--- TASK STATEMENT ---
Below are some records; output exactly the lines from the line with "-9 & 0.5025446" to the line with "5 & 0.6898298", both ends kept, and nothing more.

--- DATA LISTING ---
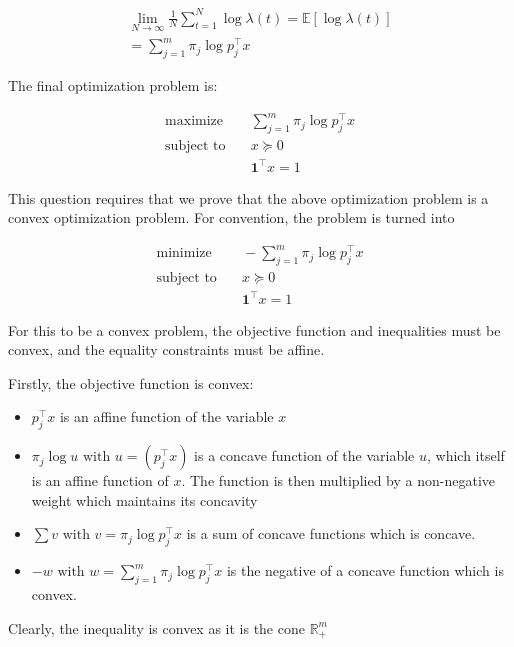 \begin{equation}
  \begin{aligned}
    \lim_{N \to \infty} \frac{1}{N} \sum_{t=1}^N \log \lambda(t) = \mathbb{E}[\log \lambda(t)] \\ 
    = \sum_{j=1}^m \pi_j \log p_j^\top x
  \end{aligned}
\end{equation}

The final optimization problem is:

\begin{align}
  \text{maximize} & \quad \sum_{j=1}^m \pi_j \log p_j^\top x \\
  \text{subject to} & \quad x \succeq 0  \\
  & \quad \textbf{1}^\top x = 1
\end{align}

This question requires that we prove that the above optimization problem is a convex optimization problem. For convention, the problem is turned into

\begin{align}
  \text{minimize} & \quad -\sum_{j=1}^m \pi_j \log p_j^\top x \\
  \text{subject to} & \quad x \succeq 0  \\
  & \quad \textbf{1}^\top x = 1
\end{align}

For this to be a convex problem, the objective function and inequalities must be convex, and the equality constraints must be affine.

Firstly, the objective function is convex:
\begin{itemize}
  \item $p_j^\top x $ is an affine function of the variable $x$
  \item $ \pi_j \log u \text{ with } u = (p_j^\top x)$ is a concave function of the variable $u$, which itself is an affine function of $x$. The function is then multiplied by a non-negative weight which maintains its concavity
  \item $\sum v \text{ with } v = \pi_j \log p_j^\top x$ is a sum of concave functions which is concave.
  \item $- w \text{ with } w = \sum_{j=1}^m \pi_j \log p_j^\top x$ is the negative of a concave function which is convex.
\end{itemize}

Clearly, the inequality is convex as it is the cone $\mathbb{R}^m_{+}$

* * *

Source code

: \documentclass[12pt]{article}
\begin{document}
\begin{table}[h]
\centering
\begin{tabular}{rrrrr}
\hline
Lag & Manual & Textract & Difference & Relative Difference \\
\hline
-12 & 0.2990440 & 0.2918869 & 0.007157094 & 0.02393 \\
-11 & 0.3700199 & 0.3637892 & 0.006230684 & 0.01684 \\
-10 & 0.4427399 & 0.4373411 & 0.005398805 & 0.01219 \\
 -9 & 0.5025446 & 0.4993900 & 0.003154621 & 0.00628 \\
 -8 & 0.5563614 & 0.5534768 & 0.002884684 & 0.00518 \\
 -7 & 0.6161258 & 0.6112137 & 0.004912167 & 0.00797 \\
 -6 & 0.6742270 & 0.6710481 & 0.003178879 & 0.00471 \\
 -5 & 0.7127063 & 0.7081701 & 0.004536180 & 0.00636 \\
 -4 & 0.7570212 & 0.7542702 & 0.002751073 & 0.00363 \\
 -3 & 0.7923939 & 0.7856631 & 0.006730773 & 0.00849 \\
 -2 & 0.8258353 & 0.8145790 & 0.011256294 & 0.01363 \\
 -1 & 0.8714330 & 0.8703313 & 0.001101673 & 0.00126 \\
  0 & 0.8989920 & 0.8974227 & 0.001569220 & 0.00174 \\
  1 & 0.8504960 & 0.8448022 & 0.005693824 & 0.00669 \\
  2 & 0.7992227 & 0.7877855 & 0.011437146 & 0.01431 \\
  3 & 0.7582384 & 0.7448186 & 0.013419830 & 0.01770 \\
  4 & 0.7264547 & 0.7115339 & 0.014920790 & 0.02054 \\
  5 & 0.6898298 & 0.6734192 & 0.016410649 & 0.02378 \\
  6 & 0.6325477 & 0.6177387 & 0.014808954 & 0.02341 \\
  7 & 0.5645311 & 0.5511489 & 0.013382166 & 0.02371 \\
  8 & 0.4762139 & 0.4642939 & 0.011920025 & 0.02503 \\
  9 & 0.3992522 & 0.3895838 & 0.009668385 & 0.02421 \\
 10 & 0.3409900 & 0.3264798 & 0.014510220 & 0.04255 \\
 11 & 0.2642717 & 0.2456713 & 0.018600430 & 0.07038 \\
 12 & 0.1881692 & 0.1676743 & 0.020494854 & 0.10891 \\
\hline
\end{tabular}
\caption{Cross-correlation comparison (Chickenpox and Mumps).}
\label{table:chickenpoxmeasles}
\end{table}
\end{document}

--- EXERCISE OUTPUT ---
 -9 & 0.5025446 & 0.4993900 & 0.003154621 & 0.00628 \\
 -8 & 0.5563614 & 0.5534768 & 0.002884684 & 0.00518 \\
 -7 & 0.6161258 & 0.6112137 & 0.004912167 & 0.00797 \\
 -6 & 0.6742270 & 0.6710481 & 0.003178879 & 0.00471 \\
 -5 & 0.7127063 & 0.7081701 & 0.004536180 & 0.00636 \\
 -4 & 0.7570212 & 0.7542702 & 0.002751073 & 0.00363 \\
 -3 & 0.7923939 & 0.7856631 & 0.006730773 & 0.00849 \\
 -2 & 0.8258353 & 0.8145790 & 0.011256294 & 0.01363 \\
 -1 & 0.8714330 & 0.8703313 & 0.001101673 & 0.00126 \\
  0 & 0.8989920 & 0.8974227 & 0.001569220 & 0.00174 \\
  1 & 0.8504960 & 0.8448022 & 0.005693824 & 0.00669 \\
  2 & 0.7992227 & 0.7877855 & 0.011437146 & 0.01431 \\
  3 & 0.7582384 & 0.7448186 & 0.013419830 & 0.01770 \\
  4 & 0.7264547 & 0.7115339 & 0.014920790 & 0.02054 \\
  5 & 0.6898298 & 0.6734192 & 0.016410649 & 0.02378 \\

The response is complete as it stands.